Where the record is sufficient to make our own best interests determination, this Court "will do so in ‘the interests of judicial economy and the well-being of the child[ren]’ " ( Matter of Cole v. Nofri, 107 A.D.3d 1510, 1512, 967 N.Y.S.2d 552 [4th Dept. 2013], appeal dismissed 22 N.Y.3d 1083, 981 N.Y.S.2d 666, 4 N.E.3d 967 [2014] ). Here, however, the court dismissed the petitions before respondent testified or offered any evidence and, thus, we do not have "an adequate record upon which to make our own determination in the interest of judicial economy" ( McClinton, 132 A.D.3d at 1246, 18 N.Y.S.3d 485 ; cf. Matter of Maher v. Maher, 1 A.D.3d 987, 988, 767 N.Y.S.2d 179 [4th Dept. 2003] ; see generally Matter of Austin v. Austin, 254 A.D.2d 703, 703–704, 678 N.Y.S.2d 230 [4th Dept. 1998] ). We therefore reverse the orders, reinstate the petitions and remit the matters to Family Court for a new hearing to determine whether the modifications sought by the mother in her petitions are in the children's best interests.
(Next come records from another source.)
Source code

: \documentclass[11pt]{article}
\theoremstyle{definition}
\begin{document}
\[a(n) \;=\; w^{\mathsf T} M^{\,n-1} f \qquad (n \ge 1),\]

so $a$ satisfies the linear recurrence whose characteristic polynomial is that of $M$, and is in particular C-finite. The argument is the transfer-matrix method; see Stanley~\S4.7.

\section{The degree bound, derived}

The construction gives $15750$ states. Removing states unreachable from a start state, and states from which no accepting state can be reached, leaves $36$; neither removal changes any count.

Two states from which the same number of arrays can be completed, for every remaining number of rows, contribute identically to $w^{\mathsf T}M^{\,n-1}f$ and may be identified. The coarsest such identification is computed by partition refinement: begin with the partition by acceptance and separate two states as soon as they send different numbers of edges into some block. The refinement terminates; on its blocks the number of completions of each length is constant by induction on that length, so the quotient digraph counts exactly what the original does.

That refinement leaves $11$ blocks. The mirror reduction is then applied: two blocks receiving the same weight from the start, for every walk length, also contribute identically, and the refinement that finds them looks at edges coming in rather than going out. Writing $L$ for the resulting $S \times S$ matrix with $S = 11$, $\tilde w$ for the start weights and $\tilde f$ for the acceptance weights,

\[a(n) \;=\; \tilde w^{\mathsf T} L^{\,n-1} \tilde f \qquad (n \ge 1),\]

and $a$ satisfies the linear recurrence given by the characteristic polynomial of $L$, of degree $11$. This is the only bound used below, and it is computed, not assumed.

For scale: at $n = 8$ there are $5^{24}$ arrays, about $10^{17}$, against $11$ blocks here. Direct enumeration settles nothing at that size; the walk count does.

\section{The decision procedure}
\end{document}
Based on our determination, we do not address the mother's remaining contention regarding custody and visitation.
The mother further contends that she established that respondent had violated the prior order of custody and visitation. That contention is " ‘beyond our review’ " inasmuch as the mother did not appeal from the order dismissing the violation petitions ( Matter of Carroll v. Chugg, 141 A.D.3d 1106, 1106, 34 N.Y.S.3d 848 [4th Dept. 2016] ). In any event, the mother stipulated to the order dismissing those petitions, and it is well settled that "no appeal lies from an order entered upon the parties' consent" ( Matter of Fox v. Coleman, 93 A.D.3d 1187, 1187, 939 N.Y.S.2d 786 [4th Dept. 2012] ; see Matter of Adney v. Morton, 68 A.D.3d 1742, 1742, 890 N.Y.S.2d 864 [4th Dept. 2009] ).